[Your objective]: Whenever a line below includes the string "Николай", show it.

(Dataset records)
_ _ _ _ _

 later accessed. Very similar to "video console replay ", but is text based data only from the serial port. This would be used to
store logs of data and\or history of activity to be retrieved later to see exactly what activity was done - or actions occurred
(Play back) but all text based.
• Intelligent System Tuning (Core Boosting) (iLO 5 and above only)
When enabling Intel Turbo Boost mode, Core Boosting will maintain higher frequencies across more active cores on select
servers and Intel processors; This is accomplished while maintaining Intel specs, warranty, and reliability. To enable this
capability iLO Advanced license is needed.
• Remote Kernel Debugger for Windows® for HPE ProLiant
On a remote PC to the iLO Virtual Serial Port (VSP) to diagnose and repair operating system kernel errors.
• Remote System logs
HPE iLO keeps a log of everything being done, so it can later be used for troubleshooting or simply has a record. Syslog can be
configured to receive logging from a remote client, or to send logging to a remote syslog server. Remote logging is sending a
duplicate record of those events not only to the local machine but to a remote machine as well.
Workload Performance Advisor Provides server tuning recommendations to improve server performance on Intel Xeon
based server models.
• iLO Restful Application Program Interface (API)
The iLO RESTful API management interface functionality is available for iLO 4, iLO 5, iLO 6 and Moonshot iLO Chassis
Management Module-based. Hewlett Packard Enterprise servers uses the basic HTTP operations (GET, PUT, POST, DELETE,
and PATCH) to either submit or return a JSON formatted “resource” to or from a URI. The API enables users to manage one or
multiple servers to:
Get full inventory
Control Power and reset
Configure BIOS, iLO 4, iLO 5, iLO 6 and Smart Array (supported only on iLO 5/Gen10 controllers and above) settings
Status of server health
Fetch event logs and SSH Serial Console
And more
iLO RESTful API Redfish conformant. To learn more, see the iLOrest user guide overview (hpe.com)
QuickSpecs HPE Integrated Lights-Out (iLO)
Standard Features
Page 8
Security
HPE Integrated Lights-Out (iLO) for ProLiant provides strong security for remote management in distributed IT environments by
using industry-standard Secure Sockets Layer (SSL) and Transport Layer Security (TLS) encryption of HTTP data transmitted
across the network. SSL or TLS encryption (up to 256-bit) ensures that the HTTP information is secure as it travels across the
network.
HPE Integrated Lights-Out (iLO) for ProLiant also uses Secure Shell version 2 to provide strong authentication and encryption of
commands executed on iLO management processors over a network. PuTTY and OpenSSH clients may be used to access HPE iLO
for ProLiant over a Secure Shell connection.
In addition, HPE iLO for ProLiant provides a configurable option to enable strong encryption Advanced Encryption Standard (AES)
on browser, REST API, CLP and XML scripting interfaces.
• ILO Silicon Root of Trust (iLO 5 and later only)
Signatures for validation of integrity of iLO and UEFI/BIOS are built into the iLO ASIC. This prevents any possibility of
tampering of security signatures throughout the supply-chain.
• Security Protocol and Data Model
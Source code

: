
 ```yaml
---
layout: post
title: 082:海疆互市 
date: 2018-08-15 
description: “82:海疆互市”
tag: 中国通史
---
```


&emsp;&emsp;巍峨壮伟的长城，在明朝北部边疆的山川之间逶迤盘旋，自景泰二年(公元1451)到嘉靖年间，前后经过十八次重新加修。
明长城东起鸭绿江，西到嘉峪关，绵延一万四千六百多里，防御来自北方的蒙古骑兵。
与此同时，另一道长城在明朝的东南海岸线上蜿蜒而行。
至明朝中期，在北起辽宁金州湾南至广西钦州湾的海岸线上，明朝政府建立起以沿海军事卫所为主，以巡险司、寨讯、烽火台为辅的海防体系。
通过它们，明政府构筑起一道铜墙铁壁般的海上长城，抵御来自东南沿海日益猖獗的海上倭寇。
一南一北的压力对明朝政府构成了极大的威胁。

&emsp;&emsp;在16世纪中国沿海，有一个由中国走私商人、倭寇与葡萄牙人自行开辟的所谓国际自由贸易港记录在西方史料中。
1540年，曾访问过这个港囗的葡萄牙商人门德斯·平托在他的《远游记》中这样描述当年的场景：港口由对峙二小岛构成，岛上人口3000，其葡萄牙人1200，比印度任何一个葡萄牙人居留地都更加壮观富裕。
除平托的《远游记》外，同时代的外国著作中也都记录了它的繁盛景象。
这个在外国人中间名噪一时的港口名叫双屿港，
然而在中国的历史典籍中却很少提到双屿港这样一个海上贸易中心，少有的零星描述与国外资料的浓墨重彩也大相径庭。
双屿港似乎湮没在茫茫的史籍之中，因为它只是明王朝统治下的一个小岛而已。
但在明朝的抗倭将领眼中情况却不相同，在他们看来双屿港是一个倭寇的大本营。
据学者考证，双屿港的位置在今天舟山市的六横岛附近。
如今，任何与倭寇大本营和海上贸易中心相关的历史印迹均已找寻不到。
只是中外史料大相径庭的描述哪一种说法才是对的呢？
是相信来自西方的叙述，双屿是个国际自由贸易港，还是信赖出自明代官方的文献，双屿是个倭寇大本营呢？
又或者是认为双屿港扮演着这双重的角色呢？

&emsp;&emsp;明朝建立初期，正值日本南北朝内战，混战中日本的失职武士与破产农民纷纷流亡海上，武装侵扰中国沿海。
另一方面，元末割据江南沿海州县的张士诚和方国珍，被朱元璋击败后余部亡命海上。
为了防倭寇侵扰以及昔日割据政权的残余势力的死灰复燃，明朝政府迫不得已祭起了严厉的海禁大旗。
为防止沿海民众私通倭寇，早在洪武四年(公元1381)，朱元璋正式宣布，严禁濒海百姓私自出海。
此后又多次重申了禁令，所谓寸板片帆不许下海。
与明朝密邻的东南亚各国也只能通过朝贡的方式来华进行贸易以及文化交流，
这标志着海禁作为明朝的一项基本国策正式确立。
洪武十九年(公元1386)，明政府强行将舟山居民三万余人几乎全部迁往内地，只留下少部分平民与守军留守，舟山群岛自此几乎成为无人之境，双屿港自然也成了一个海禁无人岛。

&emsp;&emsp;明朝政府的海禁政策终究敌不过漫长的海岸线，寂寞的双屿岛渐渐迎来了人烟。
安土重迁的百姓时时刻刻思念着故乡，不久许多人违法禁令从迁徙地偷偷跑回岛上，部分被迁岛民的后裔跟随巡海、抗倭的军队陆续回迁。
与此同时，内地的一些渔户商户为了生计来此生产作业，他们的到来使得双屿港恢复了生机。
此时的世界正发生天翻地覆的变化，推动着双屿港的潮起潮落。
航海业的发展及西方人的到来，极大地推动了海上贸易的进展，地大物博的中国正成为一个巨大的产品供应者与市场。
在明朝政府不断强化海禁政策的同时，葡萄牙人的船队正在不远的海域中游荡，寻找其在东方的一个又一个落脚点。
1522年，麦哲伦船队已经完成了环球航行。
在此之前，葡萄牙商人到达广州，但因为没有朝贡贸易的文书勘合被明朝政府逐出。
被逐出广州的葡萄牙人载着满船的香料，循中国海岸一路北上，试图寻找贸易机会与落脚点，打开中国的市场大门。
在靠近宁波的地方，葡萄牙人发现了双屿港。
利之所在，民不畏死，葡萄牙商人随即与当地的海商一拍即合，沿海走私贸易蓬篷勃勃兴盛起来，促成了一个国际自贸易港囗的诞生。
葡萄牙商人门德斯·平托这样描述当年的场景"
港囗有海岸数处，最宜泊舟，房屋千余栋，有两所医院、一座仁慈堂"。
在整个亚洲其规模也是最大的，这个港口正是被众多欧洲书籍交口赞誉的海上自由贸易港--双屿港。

_ _ _ _ _

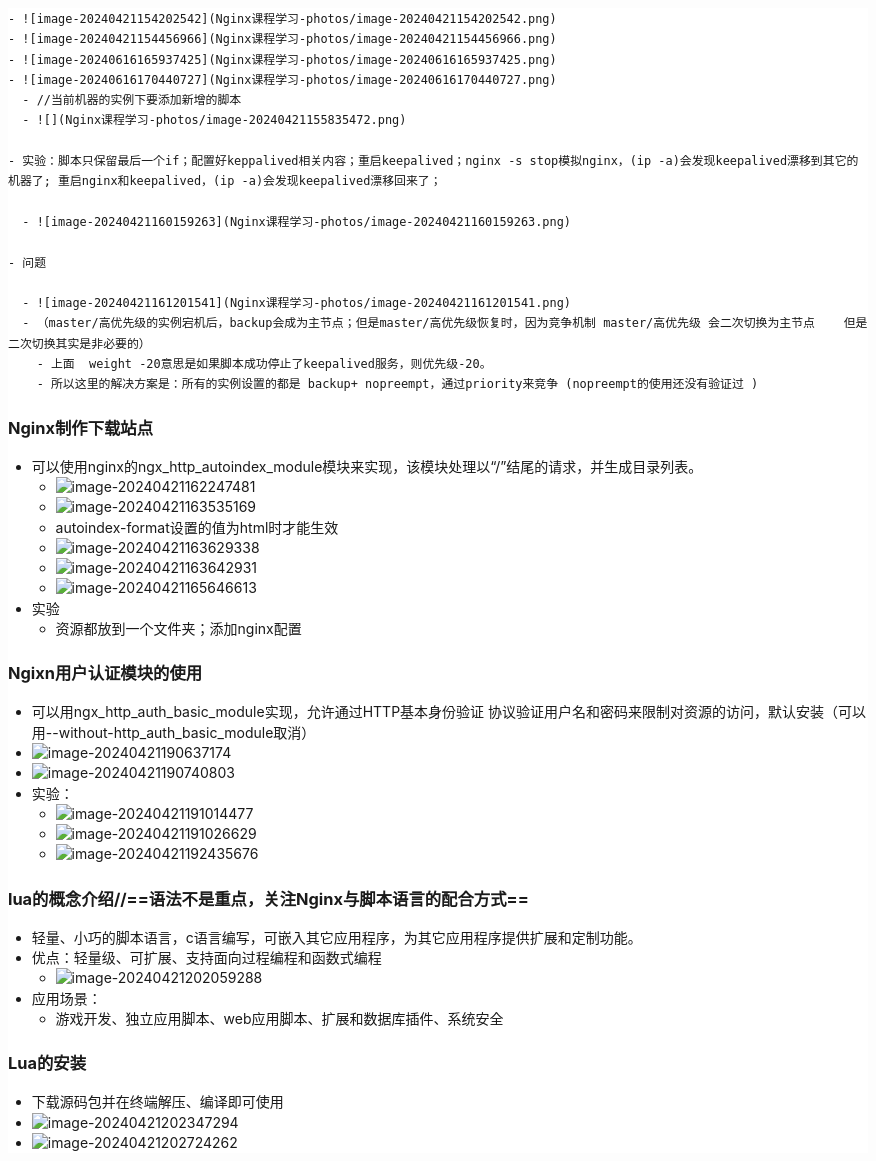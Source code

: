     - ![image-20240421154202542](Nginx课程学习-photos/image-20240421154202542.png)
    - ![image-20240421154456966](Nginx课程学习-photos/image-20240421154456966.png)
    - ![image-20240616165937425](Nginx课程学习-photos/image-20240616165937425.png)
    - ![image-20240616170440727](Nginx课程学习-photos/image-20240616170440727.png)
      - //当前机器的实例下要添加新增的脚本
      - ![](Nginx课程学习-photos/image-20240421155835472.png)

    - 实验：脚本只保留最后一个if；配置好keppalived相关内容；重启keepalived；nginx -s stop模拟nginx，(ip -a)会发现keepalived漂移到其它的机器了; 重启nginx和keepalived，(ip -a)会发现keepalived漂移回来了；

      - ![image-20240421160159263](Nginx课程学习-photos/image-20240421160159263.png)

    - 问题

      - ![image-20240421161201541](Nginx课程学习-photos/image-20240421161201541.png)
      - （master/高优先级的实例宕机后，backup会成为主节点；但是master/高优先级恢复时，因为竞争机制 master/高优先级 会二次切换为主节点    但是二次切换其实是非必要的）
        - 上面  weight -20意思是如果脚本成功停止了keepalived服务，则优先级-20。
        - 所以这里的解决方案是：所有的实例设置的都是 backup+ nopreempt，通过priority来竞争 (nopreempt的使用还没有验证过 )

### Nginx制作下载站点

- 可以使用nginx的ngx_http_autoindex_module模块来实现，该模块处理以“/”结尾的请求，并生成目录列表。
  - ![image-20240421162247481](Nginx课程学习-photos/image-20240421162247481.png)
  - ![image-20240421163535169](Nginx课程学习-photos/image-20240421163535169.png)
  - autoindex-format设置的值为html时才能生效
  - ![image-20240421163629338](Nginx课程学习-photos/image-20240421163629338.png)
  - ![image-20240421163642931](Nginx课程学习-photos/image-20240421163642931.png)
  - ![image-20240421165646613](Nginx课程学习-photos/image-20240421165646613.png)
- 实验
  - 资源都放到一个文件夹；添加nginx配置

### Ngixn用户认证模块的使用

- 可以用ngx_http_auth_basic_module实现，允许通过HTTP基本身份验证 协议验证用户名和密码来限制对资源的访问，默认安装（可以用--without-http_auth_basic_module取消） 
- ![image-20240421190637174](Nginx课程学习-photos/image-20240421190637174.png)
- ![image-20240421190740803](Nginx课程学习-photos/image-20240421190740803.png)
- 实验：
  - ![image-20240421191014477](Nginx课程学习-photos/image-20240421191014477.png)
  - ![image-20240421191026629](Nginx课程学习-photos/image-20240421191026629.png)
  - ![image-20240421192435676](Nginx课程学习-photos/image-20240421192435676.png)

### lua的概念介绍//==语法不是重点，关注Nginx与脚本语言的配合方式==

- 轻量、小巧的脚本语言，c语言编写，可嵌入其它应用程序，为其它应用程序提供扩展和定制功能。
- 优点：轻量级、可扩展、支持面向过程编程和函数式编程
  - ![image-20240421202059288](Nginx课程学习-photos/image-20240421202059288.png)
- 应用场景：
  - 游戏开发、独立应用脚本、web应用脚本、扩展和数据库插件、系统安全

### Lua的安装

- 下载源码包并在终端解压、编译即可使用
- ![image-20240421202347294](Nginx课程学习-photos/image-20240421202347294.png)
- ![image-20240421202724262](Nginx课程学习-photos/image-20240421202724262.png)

_ _ _ _ _

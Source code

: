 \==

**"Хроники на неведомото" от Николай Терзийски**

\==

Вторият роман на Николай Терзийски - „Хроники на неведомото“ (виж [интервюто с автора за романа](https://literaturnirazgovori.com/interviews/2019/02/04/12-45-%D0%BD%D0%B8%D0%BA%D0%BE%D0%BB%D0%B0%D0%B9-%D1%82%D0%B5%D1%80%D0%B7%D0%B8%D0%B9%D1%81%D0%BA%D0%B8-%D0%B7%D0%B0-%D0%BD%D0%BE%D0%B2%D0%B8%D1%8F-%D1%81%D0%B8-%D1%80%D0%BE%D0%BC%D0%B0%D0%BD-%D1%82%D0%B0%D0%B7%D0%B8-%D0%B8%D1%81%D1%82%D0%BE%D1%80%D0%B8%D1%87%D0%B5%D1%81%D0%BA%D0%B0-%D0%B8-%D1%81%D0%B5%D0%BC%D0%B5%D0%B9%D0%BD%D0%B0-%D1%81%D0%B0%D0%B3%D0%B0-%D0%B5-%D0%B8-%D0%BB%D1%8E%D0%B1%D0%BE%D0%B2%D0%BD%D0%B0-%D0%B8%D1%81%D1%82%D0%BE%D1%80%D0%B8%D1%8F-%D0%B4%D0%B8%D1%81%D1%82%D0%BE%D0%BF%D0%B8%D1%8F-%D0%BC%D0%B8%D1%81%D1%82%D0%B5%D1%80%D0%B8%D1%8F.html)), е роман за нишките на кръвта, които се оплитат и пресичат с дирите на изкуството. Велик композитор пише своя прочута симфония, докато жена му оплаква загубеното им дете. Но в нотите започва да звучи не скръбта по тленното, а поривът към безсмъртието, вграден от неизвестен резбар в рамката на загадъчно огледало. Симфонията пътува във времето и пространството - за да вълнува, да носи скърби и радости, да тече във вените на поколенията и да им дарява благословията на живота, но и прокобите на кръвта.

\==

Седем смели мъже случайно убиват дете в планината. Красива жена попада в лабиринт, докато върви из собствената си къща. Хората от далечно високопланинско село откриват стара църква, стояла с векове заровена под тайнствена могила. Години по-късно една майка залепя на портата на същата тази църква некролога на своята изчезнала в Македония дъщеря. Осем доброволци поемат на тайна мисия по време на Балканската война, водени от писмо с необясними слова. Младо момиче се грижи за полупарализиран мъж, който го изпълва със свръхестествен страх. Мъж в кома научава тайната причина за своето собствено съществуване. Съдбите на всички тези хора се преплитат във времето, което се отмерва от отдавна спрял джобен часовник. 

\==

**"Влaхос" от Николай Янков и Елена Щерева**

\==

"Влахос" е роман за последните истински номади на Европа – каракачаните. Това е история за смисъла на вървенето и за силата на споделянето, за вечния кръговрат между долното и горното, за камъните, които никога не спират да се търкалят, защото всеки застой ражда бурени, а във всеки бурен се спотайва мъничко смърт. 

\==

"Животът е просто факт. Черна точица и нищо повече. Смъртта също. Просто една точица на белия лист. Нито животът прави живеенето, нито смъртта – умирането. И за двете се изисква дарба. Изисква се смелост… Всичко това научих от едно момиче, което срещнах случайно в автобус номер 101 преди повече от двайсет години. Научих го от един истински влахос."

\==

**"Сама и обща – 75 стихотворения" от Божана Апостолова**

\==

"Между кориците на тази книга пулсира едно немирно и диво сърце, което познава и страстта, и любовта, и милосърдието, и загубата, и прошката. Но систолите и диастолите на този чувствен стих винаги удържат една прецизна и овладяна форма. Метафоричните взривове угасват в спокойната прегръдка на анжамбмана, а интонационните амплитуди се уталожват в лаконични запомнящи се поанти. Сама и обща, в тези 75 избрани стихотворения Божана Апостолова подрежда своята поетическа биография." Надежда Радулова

_ _ _ _ _

[The completed task]:
**"Хроники на неведомото" от Николай Терзийски**
Вторият роман на Николай Терзийски - „Хроники на неведомото“ (виж [интервюто с автора за романа](https://literaturnirazgovori.com/interviews/2019/02/04/12-45-%D0%BD%D0%B8%D0%BA%D0%BE%D0%BB%D0%B0%D0%B9-%D1%82%D0%B5%D1%80%D0%B7%D0%B8%D0%B9%D1%81%D0%BA%D0%B8-%D0%B7%D0%B0-%D0%BD%D0%BE%D0%B2%D0%B8%D1%8F-%D1%81%D0%B8-%D1%80%D0%BE%D0%BC%D0%B0%D0%BD-%D1%82%D0%B0%D0%B7%D0%B8-%D0%B8%D1%81%D1%82%D0%BE%D1%80%D0%B8%D1%87%D0%B5%D1%81%D0%BA%D0%B0-%D0%B8-%D1%81%D0%B5%D0%BC%D0%B5%D0%B9%D0%BD%D0%B0-%D1%81%D0%B0%D0%B3%D0%B0-%D0%B5-%D0%B8-%D0%BB%D1%8E%D0%B1%D0%BE%D0%B2%D0%BD%D0%B0-%D0%B8%D1%81%D1%82%D0%BE%D1%80%D0%B8%D1%8F-%D0%B4%D0%B8%D1%81%D1%82%D0%BE%D0%BF%D0%B8%D1%8F-%D0%BC%D0%B8%D1%81%D1%82%D0%B5%D1%80%D0%B8%D1%8F.html)), е роман за нишките на кръвта, които се оплитат и пресичат с дирите на изкуството. Велик композитор пише своя прочута симфония, докато жена му оплаква загубеното им дете. Но в нотите започва да звучи не скръбта по тленното, а поривът към безсмъртието, вграден от неизвестен резбар в рамката на загадъчно огледало. Симфонията пътува във времето и пространството - за да вълнува, да носи скърби и радости, да тече във вените на поколенията и да им дарява благословията на живота, но и прокобите на кръвта.
**"Влaхос" от Николай Янков и Елена Щерева**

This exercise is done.